▸ Exercise objective:
Word for word, repeat the entries, minus the pictures.
===============
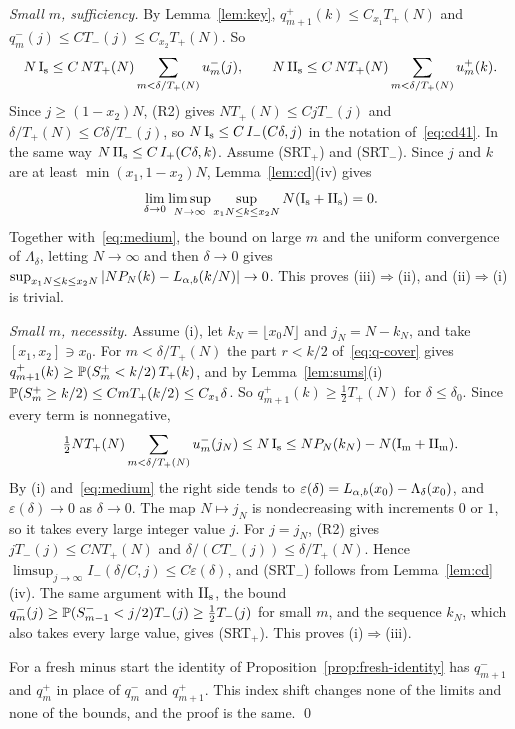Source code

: \emph{Small $m$, sufficiency.} By Lemma~\ref{lem:key}, $q^\plus_{m+1}(k)\le C_{x_1}T_\plus(N)$ and
$q^\minus_m(j)\le CT_\minus(j)\le C_{x_2}T_\plus(N)$. So
\[
 N\,\mathrm I_{\rm s}\le C\,NT_\plus(N)\sum_{m<\delta/T_\plus(N)}u^\minus_m(j),\qquad
 N\,\mathrm{II}_{\rm s}\le C\,NT_\plus(N)\sum_{m<\delta/T_\plus(N)}u^\plus_m(k).
\]
Since $j\ge(1-x_2)N$, (R2) gives $NT_\plus(N)\le CjT_\minus(j)$ and
$\delta/T_\plus(N)\le C\delta/T_\minus(j)$, so $N\,\mathrm I_{\rm s}\le C\,I_\minus(C\delta,j)$
in the notation of~\eqref{eq:cd41}. In the same way
$N\,\mathrm{II}_{\rm s}\le C\,I_\plus(C\delta,k)$. Assume (SRT$_\plus$) and (SRT$_\minus$). Since
$j$ and $k$ are at least $\min(x_1,1-x_2)N$, Lemma~\ref{lem:cd}(iv) gives
\[
 \lim_{\delta\to0}\limsup_{N\to\infty}\sup_{x_1N\le k\le x_2N}N(\mathrm I_{\rm s}+\mathrm{II}_{\rm s})=0 .
\]
Together with~\eqref{eq:medium}, the bound on large $m$ and the uniform convergence of
$\Lambda_\delta$, letting $N\to\infty$ and then $\delta\to0$ gives
$\sup_{x_1N\le k\le x_2N}|NP_N(k)-\La(k/N)|\to0$. This proves (iii)$\Rightarrow$(ii), and
(ii)$\Rightarrow$(i) is trivial.

\emph{Small $m$, necessity.} Assume (i), let $k_N=\lfloor x_0N\rfloor$ and
$j_N=N-k_N$, and take $[x_1,x_2]\ni x_0$. For $m<\delta/T_\plus(N)$ the part $r<k/2$
of~\eqref{eq:q-cover} gives
$q^\plus_{m+1}(k)\ge\Prob(S^\plus_m<k/2)\,T_\plus(k)$, and by Lemma~\ref{lem:sums}(i)
$\Prob(S^\plus_m\ge k/2)\le CmT_\plus(k/2)\le C_{x_1}\delta$. So
$q^\plus_{m+1}(k)\ge\frac12T_\plus(N)$ for $\delta\le\delta_0$. Since every term is
nonnegative,
\[
 \tfrac12NT_\plus(N)\sum_{m<\delta/T_\plus(N)}u^\minus_m(j_N)\le N\,\mathrm I_{\rm s}
 \le NP_N(k_N)-N(\mathrm I_{\rm m}+\mathrm{II}_{\rm m}) .
\]
By (i) and~\eqref{eq:medium} the right side tends to
$\varepsilon(\delta)=\La(x_0)-\Lambda_\delta(x_0)$, and $\varepsilon(\delta)\to0$ as
$\delta\to0$. The map $N\mapsto j_N$ is nondecreasing with increments $0$ or $1$, so it
takes every large integer value $j$. For $j=j_N$, (R2) gives $jT_\minus(j)\le CNT_\plus(N)$
and $\delta/(CT_\minus(j))\le\delta/T_\plus(N)$. Hence
$\limsup_{j\to\infty}I_\minus(\delta/C,j)\le C\varepsilon(\delta)$, and (SRT$_\minus$) follows
from Lemma~\ref{lem:cd}(iv). The same argument with $\mathrm{II}_{\rm s}$, the bound
$q^\minus_m(j)\ge\Prob(S^\minus_{m-1}<j/2)T_\minus(j)\ge\frac12T_\minus(j)$ for small $m$, and the
sequence $k_N$, which also takes every large value, gives (SRT$_\plus$). This proves
(i)$\Rightarrow$(iii).

For a fresh minus start the identity of Proposition~\ref{prop:fresh-identity} has
$q^\minus_{m+1}$ and $q^\plus_m$ in place of $q^\minus_m$ and $q^\plus_{m+1}$. This index
shift changes none of the limits and none of the bounds, and the proof is the same.
\qed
===============
▸ Result of the task:
Source code

: \emph{Small $m$, sufficiency.} By Lemma~\ref{lem:key}, $q^\plus_{m+1}(k)\le C_{x_1}T_\plus(N)$ and
$q^\minus_m(j)\le CT_\minus(j)\le C_{x_2}T_\plus(N)$. So
\[
 N\,\mathrm I_{\rm s}\le C\,NT_\plus(N)\sum_{m<\delta/T_\plus(N)}u^\minus_m(j),\qquad
 N\,\mathrm{II}_{\rm s}\le C\,NT_\plus(N)\sum_{m<\delta/T_\plus(N)}u^\plus_m(k).
\]
Since $j\ge(1-x_2)N$, (R2) gives $NT_\plus(N)\le CjT_\minus(j)$ and
$\delta/T_\plus(N)\le C\delta/T_\minus(j)$, so $N\,\mathrm I_{\rm s}\le C\,I_\minus(C\delta,j)$
in the notation of~\eqref{eq:cd41}. In the same way
$N\,\mathrm{II}_{\rm s}\le C\,I_\plus(C\delta,k)$. Assume (SRT$_\plus$) and (SRT$_\minus$). Since
$j$ and $k$ are at least $\min(x_1,1-x_2)N$, Lemma~\ref{lem:cd}(iv) gives
\[
 \lim_{\delta\to0}\limsup_{N\to\infty}\sup_{x_1N\le k\le x_2N}N(\mathrm I_{\rm s}+\mathrm{II}_{\rm s})=0 .
\]
Together with~\eqref{eq:medium}, the bound on large $m$ and the uniform convergence of
$\Lambda_\delta$, letting $N\to\infty$ and then $\delta\to0$ gives
$\sup_{x_1N\le k\le x_2N}|NP_N(k)-\La(k/N)|\to0$. This proves (iii)$\Rightarrow$(ii), and
(ii)$\Rightarrow$(i) is trivial.

\emph{Small $m$, necessity.} Assume (i), let $k_N=\lfloor x_0N\rfloor$ and
$j_N=N-k_N$, and take $[x_1,x_2]\ni x_0$. For $m<\delta/T_\plus(N)$ the part $r<k/2$
of~\eqref{eq:q-cover} gives
$q^\plus_{m+1}(k)\ge\Prob(S^\plus_m<k/2)\,T_\plus(k)$, and by Lemma~\ref{lem:sums}(i)
$\Prob(S^\plus_m\ge k/2)\le CmT_\plus(k/2)\le C_{x_1}\delta$. So
$q^\plus_{m+1}(k)\ge\frac12T_\plus(N)$ for $\delta\le\delta_0$. Since every term is
nonnegative,
\[
 \tfrac12NT_\plus(N)\sum_{m<\delta/T_\plus(N)}u^\minus_m(j_N)\le N\,\mathrm I_{\rm s}
 \le NP_N(k_N)-N(\mathrm I_{\rm m}+\mathrm{II}_{\rm m}) .
\]
By (i) and~\eqref{eq:medium} the right side tends to
$\varepsilon(\delta)=\La(x_0)-\Lambda_\delta(x_0)$, and $\varepsilon(\delta)\to0$ as
$\delta\to0$. The map $N\mapsto j_N$ is nondecreasing with increments $0$ or $1$, so it
takes every large integer value $j$. For $j=j_N$, (R2) gives $jT_\minus(j)\le CNT_\plus(N)$
and $\delta/(CT_\minus(j))\le\delta/T_\plus(N)$. Hence
$\limsup_{j\to\infty}I_\minus(\delta/C,j)\le C\varepsilon(\delta)$, and (SRT$_\minus$) follows
from Lemma~\ref{lem:cd}(iv). The same argument with $\mathrm{II}_{\rm s}$, the bound
$q^\minus_m(j)\ge\Prob(S^\minus_{m-1}<j/2)T_\minus(j)\ge\frac12T_\minus(j)$ for small $m$, and the
sequence $k_N$, which also takes every large value, gives (SRT$_\plus$). This proves
(i)$\Rightarrow$(iii).

For a fresh minus start the identity of Proposition~\ref{prop:fresh-identity} has
$q^\minus_{m+1}$ and $q^\plus_m$ in place of $q^\minus_m$ and $q^\plus_{m+1}$. This index
shift changes none of the limits and none of the bounds, and the proof is the same.
\qed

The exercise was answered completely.